Bill Hoekstra of Montgomery, who sold his remaining 55 cows in September for half what they were worth four years ago, said the “totally unbalanced financial equation” finally did him in.

“Nobody’s happy about going out like this,″ Hoekstra sdaid. “But how long can you keep rolling a rock uphill only to have it roll back over you? When your dairy agent tells you he doesn’t think milk prices are going to get any better?”

Winnie Gros of Pine Bush said she and her husband, Jake, were squeezed financially, too: “We can handle the ups and downs – you expect them in farming – but when you’re down for so long and there’s no up in sight, you can’t survive.”

The other closing dairies are James Ballard in Campbell Hall, Dean Vellenga in Westtown and George Constable in Unionville.

“I think by spring a few more will be gone,″ said Rachel Moody, the equine/livestock educator at Cornell Cooperative Extension Orange County. “Besides milk prices, the weather this year has kicked them when they were down.”

This season’s constant rain cut yields of hay and corn for many farmers, adding the unanticipated expense of buying silage to feed their herds to their bills. Hosking said, for example, a tractor-trailer load of hay cost upwards of $8,000 and would only last his 100-plus cows about 45 days.

The farms, collectively, represent more than 2,500 acres of fields and pastures that their owners intend to keep in active use in the short term to preserve the agricultural assessments that lower property taxes.

“We’ve got a lot of tillable acres and we’re going to have to make a lot of changes,″ Buckbee said.

He and other farmers think hay could be a viable cash crop since, as Hoekstra pointed out, there are probably as many horses as cows in the county today.

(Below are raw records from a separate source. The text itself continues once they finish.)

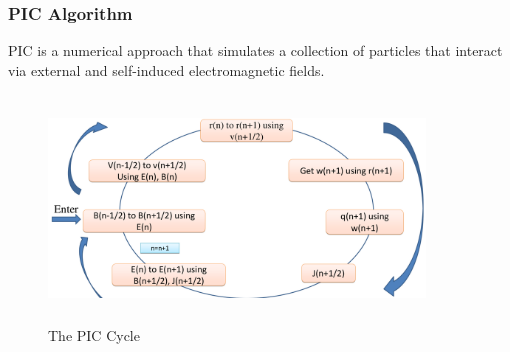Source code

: \documentclass{beamer}
\begin{document}
\begin{frame}
    \small
    \frametitle{PIC Algorithm}
    PIC is a numerical approach that simulates a collection of particles that interact via external and self-induced electromagnetic fields.\cite{suciu}
    \begin{figure}
        \includegraphics[width=10cm, height=6cm]{PIC.png}
        \centering
        \caption{The PIC Cycle}
    \end{figure}

\end{frame}
\end{document}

“We did well enough with hay this year that we were able to sell some, but there’s no guarantee that will be the case next year,″ Gros said. “We’ve made no decisions. It’s all still too new.”

The farmers also held their heifers back from auction to grow on for two years and then sell at the peak of their value – when they are about to produce their first calves, their udders have descended and their potential as milk cows can be assessed.

Hosking, who kept about 40 calves, said he may keep his hand in the business by raising and selling breeding stock, since most of his prize Holsteins with their choice pedigrees sold “pretty well” to breeders throughout the Northeast.

“I guess I should think about retiring, but I’ve been doing this all my life – it’s all I’ve ever wanted to do – and I think I still have some good years in me,″ said the 60-something Hosking.

But demand for cows, like the milk they produce, has fallen along with prices, robbing farmers of a source of equity that they used to be able to borrow against.

“What this is, for all of us, really, is a step into the great unknown,″ Hoekstra said.